Wenn ich eines hasse, dann sind es Weihnachts-Rundmails. Wo irgendwo der Absender einmal auf “Senden” drückt und dann meint, er hat seine Weihnachts-Post erledigt, ist es nahezu herabsetzend, Teil eines solchen Verteilers zu sein beziehungsweise Opfer solch maximal lieblosen Tuns. Da hat doch nicht jemand an mich gedacht, da bin ich nur in irgendeiner Liste.

Deshalb gibt es von mir Echtpost! Und die am liebsten handgeschrieben.

Normalerweise. Doch dieses Jahr, das – im Büro – gegen Ende noch überraschend so unorganisierbar hektisch wurde, habe ich es einfach nicht geregelt bekommen, meine Weihnachtspostkarten rechtzeitig zu entwerfen, drucken zu lassen, zu schreiben und abzuschicken.

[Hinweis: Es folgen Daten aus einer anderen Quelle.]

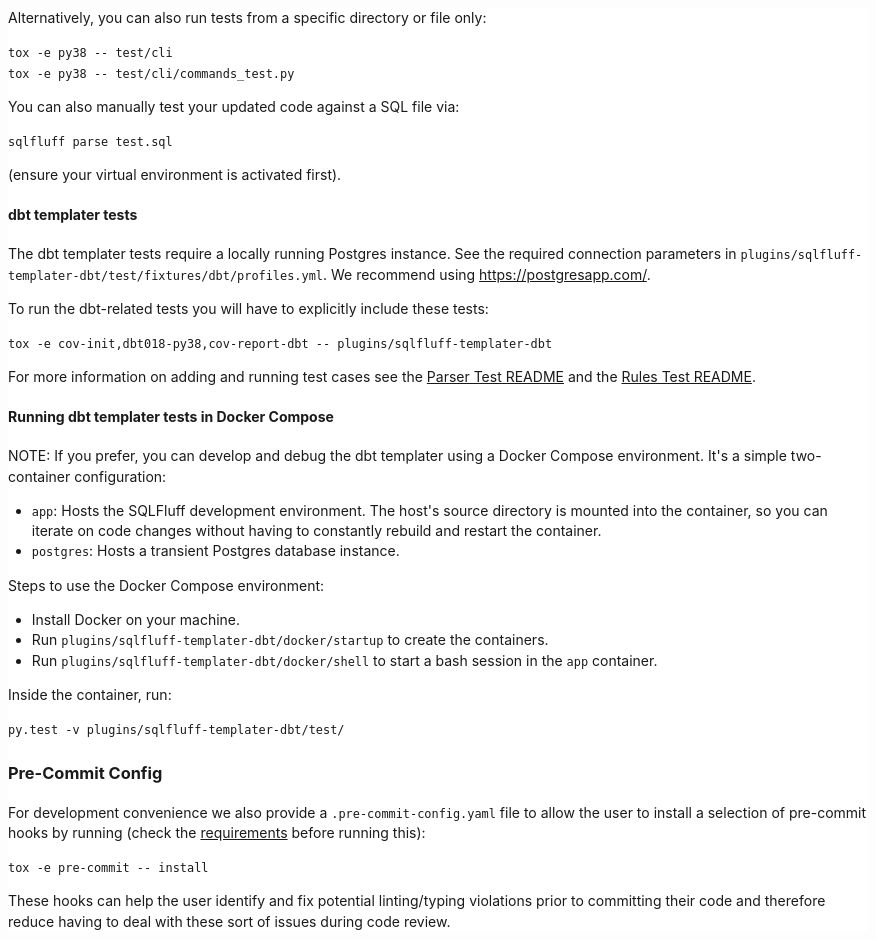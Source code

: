 Alternatively, you can also run tests from a specific directory or file only:
```
tox -e py38 -- test/cli
tox -e py38 -- test/cli/commands_test.py
```

You can also manually test your updated code against a SQL file via:
```shell
sqlfluff parse test.sql
```
(ensure your virtual environment is activated first).

#### dbt templater tests

The dbt templater tests require a locally running Postgres instance. See the required connection parameters in `plugins/sqlfluff-templater-dbt/test/fixtures/dbt/profiles.yml`. We recommend using https://postgresapp.com/.

To run the dbt-related tests you will have to explicitly include these tests:

```shell
tox -e cov-init,dbt018-py38,cov-report-dbt -- plugins/sqlfluff-templater-dbt
```

For more information on adding and running test cases see the [Parser Test README](test/fixtures/dialects/README.md) and the [Rules Test README](test/fixtures/rules/std_rule_cases/README.md).

#### Running dbt templater tests in Docker Compose

NOTE: If you prefer, you can develop and debug the dbt templater using a
Docker Compose environment. It's a simple two-container configuration:
* `app`: Hosts the SQLFluff development environment. The host's source
  directory is mounted into the container, so you can iterate on code
  changes without having to constantly rebuild and restart the container.
* `postgres`: Hosts a transient Postgres database instance.

Steps to use the Docker Compose environment:
* Install Docker on your machine.
* Run `plugins/sqlfluff-templater-dbt/docker/startup` to create the containers.
* Run `plugins/sqlfluff-templater-dbt/docker/shell` to start a bash session in the `app` container.

Inside the container, run:
```
py.test -v plugins/sqlfluff-templater-dbt/test/
```

### Pre-Commit Config

For development convenience we also provide a `.pre-commit-config.yaml` file to allow the user to install a selection of pre-commit hooks by running (check the [requirements](#requirements) before running this):

```
tox -e pre-commit -- install
```

These hooks can help the user identify and fix potential linting/typing violations prior to committing their code and therefore reduce having to deal with these sort of issues during code review.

Das macht mich ein bißchen traurig, ist aber nicht zu ändern.

Meine Weihnachts- und Neujahrswünsche poste ich jetzt wenigstens als Bild an allen Stellen im Web, an denen ich auch sonst aktiv bin – so sehen sie die Menschen, denen ich normalerweise eine Karte schicken würde, höchstwahrscheinlich auch. Und ein paar Menschen bekommen eine individuelle Mail. Eine Weihnachts-Rundmail wird es von hier nicht geben, keinesfalls.

Aber nächstes Jahr wieder Echtpost…


Diesen Beitrag habe ich zwei Tage vor seinem Erscheinen geschrieben… Deshalb ein Nachtrag vom tatsächlichen 20. Dezember: Angesichts des gestrigen Anschlages in Berlin bin ich nahezu froh, keine Weihnachtskarten gedruckt zu haben – jeder noch so intelligente Text hätte ja aufgrund dieses Ereignisses nur Makulatur sein können.